La grève a été reconduite sur les cinq sites du groupe pétrolier déjà bloqués en France (Normandie, Donges, La Mède, Feyzin et Dunkerque), a déclaré à Reuters Eric Sellini, coordinateur CGT du groupe TotalEnergies.
Cette poursuite des blocages intervient alors qu’un accord majoritaire sur les salaires a été conclu vendredi entre la direction du groupe pétrolier et la CFDT et la CFE-CGC.

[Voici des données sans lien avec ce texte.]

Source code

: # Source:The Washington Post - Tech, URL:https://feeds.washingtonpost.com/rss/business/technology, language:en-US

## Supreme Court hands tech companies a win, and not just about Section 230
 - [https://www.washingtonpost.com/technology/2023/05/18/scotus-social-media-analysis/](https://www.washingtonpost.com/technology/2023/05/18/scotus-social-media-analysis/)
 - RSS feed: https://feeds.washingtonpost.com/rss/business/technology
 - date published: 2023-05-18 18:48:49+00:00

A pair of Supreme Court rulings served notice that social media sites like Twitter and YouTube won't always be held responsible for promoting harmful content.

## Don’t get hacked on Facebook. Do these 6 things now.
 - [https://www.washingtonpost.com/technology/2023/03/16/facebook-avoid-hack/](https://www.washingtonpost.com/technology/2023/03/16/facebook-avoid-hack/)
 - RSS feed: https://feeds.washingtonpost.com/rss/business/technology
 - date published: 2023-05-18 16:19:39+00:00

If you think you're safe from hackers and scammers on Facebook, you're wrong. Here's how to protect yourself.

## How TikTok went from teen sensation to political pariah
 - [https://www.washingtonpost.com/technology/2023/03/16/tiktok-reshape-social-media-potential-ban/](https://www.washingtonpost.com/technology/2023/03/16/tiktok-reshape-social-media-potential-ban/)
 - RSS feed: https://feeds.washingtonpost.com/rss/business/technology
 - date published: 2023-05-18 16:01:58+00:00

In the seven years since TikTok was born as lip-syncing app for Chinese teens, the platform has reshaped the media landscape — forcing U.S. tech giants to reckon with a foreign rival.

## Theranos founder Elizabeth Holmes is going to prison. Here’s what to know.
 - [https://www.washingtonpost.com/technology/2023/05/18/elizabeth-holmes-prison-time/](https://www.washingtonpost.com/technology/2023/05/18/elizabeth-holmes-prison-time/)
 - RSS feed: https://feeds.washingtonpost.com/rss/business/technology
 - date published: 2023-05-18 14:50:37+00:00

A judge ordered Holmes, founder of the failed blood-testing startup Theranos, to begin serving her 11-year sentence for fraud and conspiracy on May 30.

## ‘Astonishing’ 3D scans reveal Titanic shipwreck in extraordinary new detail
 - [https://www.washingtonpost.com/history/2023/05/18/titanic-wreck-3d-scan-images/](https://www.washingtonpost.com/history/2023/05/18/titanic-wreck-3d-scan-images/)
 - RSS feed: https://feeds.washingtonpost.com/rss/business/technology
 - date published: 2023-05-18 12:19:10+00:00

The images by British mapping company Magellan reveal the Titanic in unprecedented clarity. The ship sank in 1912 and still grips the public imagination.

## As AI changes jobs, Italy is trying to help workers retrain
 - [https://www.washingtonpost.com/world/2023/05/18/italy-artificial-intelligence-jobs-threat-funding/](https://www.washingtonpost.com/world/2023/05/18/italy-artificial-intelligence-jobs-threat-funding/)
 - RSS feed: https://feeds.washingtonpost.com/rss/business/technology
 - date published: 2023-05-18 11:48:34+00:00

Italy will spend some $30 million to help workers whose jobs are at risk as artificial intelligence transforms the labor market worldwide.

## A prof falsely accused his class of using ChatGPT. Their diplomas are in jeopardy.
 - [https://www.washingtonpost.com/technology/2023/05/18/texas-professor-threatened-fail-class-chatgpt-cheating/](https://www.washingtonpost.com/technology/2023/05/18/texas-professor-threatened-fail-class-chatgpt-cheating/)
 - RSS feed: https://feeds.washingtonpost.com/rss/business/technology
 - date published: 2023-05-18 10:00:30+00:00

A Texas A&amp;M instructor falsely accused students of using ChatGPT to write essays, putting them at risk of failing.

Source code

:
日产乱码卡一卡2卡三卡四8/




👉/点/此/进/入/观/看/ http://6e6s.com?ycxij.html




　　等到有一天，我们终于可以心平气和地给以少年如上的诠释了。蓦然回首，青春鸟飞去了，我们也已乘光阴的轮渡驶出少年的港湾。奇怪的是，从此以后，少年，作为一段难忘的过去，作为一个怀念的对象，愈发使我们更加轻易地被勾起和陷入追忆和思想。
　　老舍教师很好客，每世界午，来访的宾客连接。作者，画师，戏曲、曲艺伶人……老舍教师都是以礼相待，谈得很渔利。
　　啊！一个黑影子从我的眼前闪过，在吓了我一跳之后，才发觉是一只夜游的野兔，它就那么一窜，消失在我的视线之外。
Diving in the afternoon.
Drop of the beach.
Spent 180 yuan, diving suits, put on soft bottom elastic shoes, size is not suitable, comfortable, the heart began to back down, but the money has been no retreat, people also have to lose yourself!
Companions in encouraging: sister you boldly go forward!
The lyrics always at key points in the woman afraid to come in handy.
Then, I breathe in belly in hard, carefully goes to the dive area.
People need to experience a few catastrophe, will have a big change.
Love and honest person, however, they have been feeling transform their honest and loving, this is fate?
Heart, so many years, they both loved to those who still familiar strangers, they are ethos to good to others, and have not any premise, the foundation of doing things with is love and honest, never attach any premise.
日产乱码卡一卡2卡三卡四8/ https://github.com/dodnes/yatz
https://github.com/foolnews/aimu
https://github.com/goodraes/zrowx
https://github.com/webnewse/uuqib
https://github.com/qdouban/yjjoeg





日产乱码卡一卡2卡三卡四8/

« Le temps de la négociation est passé », a jugé Bruno Le Maire sur BFM TV et RMC. « Il y des accords majoritaires qui ont été conclus chez Total. Dans une démocratie, y compris dans une démocratie sociale, ce n’est pas la minorité qui dicte sa loi à la majorité », a-t-il estimé.
« C’est inacceptable et c’est illégitime » de poursuivre les blocages comme le fait la CGT, a-t-il jugé.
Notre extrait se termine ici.